- WORK TASK -
Pull every line with "enableFlag" from the data below and copy it.

- TASK DATA -
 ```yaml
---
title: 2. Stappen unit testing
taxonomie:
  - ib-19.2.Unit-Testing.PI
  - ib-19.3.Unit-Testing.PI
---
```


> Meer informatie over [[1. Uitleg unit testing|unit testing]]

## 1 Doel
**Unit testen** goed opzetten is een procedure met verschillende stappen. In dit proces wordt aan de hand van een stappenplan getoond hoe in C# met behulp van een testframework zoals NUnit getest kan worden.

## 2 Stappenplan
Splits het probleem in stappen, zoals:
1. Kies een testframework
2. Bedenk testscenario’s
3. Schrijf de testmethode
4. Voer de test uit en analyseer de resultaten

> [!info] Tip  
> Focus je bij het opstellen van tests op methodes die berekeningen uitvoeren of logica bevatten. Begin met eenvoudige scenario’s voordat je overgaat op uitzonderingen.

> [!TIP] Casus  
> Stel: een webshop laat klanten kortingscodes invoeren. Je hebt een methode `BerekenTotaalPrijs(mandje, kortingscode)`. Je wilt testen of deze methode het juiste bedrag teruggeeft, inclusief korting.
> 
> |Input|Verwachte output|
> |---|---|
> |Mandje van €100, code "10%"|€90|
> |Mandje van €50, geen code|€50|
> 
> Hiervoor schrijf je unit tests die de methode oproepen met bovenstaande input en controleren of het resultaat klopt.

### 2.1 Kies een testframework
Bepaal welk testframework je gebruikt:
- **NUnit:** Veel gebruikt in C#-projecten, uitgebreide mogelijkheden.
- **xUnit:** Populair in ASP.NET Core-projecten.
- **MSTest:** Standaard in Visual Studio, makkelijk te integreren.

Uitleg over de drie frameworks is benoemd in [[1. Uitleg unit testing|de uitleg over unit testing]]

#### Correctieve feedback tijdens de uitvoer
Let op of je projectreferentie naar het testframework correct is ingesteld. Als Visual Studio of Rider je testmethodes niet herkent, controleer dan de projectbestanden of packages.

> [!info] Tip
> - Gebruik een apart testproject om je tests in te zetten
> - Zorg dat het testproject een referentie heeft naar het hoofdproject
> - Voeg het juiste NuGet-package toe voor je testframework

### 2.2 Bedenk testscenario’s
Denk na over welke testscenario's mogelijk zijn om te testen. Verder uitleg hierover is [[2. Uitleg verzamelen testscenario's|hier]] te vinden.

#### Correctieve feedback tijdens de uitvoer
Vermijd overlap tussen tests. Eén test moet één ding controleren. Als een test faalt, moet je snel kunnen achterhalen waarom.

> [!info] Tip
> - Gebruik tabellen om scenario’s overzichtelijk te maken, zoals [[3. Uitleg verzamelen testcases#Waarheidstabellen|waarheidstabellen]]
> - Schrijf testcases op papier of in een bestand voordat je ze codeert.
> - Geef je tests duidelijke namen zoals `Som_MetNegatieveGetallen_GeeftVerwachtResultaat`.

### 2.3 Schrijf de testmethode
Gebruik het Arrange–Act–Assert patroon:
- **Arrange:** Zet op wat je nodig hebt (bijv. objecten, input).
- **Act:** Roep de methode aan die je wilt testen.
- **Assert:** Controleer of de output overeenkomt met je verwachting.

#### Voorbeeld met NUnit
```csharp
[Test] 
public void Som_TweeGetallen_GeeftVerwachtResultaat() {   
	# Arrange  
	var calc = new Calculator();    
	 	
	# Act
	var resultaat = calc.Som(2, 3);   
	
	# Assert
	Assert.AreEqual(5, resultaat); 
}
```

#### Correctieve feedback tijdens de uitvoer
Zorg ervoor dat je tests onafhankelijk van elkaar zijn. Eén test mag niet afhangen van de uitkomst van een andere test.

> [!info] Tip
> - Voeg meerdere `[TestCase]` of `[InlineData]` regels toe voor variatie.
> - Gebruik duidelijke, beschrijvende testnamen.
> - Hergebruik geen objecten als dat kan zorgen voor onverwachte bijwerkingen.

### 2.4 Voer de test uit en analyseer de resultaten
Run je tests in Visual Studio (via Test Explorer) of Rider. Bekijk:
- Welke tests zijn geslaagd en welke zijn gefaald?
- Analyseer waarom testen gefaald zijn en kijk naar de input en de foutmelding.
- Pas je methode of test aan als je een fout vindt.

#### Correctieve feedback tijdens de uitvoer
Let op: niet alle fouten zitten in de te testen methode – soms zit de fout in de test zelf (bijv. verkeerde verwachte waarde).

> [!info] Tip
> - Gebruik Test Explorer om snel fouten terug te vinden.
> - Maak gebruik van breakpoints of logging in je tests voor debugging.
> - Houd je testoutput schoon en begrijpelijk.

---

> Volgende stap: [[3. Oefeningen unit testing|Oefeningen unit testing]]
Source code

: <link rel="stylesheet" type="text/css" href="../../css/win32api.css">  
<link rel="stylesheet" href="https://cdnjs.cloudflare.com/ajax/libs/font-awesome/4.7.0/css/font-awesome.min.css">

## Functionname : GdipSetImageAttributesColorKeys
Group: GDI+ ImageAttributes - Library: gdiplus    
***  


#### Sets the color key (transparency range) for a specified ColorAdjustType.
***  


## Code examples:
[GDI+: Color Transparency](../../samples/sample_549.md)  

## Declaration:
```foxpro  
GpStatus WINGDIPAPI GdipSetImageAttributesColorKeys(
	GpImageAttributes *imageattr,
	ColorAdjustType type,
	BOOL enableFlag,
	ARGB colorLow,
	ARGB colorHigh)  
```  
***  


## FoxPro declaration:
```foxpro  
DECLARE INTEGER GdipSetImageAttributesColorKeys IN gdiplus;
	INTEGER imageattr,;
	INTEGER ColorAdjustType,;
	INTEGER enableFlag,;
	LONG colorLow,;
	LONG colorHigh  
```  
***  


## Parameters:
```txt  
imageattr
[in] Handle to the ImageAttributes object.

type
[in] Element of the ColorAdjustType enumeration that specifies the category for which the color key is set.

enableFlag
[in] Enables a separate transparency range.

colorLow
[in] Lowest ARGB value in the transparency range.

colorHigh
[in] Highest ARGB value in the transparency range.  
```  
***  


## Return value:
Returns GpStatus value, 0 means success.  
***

- TASK OUTPUT -
	BOOL enableFlag,
	INTEGER enableFlag,;
enableFlag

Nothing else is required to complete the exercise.